* Work request:
If a line in the records below contains the word "Instructions", return that line.

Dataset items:

..............................

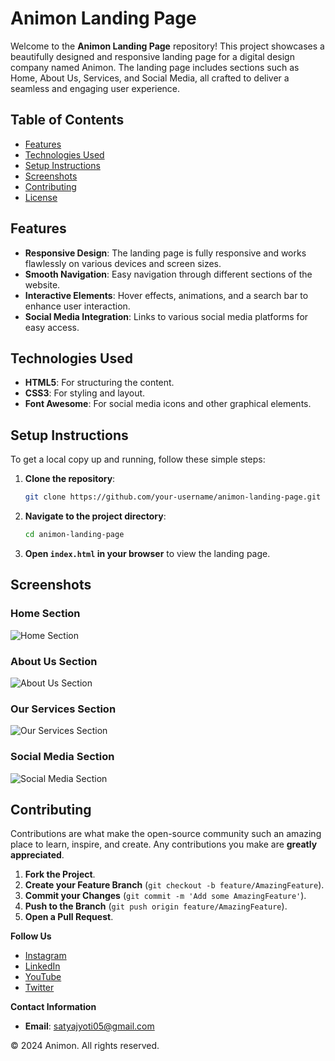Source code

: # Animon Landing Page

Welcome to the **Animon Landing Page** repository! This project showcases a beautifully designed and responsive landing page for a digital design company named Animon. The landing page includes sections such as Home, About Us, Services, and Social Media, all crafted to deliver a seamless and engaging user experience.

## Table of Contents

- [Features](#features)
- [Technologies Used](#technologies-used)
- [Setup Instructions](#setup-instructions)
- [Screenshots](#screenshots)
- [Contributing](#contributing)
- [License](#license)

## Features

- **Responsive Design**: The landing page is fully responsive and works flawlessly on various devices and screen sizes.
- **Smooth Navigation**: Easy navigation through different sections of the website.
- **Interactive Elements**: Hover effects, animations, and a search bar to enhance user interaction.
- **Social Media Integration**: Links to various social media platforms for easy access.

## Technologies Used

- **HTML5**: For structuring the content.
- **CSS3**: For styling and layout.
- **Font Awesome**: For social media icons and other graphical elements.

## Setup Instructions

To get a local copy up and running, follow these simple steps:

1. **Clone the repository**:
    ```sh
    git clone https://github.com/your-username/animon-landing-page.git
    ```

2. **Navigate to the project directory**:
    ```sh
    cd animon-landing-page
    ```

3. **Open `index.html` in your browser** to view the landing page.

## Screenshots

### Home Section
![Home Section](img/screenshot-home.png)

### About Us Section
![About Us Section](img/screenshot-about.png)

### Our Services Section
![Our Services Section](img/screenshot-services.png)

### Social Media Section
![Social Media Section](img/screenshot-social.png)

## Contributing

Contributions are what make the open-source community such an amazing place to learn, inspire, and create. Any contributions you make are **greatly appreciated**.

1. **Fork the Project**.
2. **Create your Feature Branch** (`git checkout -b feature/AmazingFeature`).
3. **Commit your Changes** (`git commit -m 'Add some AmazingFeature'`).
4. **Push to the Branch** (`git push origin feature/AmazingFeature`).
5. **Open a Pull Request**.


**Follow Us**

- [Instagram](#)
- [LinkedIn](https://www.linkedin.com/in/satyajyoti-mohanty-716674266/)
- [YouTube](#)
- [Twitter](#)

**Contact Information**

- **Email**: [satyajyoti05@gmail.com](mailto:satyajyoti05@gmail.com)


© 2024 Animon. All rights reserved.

..............................

* Finished task:
- [Setup Instructions](#setup-instructions)
## Setup Instructions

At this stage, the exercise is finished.